Imagine hurtling at 70 miles per hour down a canal, foot firmly down on the pedal of your airboat, finger tight around the trigger of the devastating weapon mounted upon it. Imagine it so real and tangible that you can practically feel the wind whistling through your shaggy hair and goatee beard.
Imagine a constant, unrelenting sense of awe.
Imagine fierce and visceral gunplay against a mysterious masked species, hell-bent on bringing you and your ideals to the ground. Your reputation precedes you: as far as the Combine are concerned, you're only there for one reason, and that's to cause trouble. Imagine pistols and shotguns and submachine guns, all blisteringly powerful and gorgeously balanced. Imagine grenades, rocket launchers, and a device that lets you manipulate gravity to your advantage. Imagine doing so, regularly, to wondrous effect.
Imagine regrouping and leading the oppressed citizens of City 17 in a huge rebellion against the Combine’s headquarters, a pacey and exciting race for control and restoration of peace. Imagine the most astonishingly designed, curiously inhuman architecture you've ever seen: an inexplicable tower that Ian Simpson could only have dreamed of creating. Imagine a fight to reduce it to rubble - because that's what this will take. The lives of thousands depend on you.

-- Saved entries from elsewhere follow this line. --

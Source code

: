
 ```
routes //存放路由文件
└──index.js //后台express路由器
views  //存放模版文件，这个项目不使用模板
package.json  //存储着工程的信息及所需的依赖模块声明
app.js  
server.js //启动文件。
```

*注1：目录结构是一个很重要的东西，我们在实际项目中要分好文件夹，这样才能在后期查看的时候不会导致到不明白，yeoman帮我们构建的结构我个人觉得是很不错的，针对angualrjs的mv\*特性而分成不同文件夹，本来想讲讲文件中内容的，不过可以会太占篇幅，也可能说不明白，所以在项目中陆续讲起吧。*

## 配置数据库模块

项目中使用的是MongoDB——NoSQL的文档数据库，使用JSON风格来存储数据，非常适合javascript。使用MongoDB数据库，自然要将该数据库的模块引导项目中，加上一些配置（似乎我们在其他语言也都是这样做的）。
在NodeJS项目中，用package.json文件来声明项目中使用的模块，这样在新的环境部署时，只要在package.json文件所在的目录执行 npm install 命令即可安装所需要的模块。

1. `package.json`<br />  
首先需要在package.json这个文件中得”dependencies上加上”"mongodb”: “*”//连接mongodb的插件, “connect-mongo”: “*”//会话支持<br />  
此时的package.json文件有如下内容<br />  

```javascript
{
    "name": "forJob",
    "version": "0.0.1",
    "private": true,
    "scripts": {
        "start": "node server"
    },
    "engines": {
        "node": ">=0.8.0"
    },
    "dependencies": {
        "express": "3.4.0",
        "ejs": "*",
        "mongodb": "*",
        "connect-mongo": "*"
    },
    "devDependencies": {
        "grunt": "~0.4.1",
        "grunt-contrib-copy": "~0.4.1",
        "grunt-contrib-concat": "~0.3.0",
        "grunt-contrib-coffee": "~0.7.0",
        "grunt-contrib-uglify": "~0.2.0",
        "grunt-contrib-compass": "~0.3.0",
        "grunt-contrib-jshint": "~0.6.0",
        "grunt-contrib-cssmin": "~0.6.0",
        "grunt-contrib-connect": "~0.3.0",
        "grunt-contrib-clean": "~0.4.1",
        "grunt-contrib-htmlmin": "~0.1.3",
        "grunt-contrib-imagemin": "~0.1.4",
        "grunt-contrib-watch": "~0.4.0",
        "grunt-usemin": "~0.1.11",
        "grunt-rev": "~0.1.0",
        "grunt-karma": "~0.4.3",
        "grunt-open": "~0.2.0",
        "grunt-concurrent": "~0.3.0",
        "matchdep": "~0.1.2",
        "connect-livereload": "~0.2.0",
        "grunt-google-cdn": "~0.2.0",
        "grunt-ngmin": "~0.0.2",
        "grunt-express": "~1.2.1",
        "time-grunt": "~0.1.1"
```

And imagine the end. An end that comes a little more quickly and abruptly than you may have been expecting from your epic journey thus far. But imagine the thrill of the explosions, the sheer carnage and destruction around you, as you sit back, smile, and think. 'we made some progress today.'
But remember: you're never in control. None of this was your decision. You're a perpetual puppet to the mystifying secret agent that brought you to this nightmare of a place, offering to spare your life on the grounds that you unquestioningly obey his orders. There's no illusion of free choice here, not for a second. After all, it's only a videogame...
Half-Life 2: the stuff of imagination, on disk.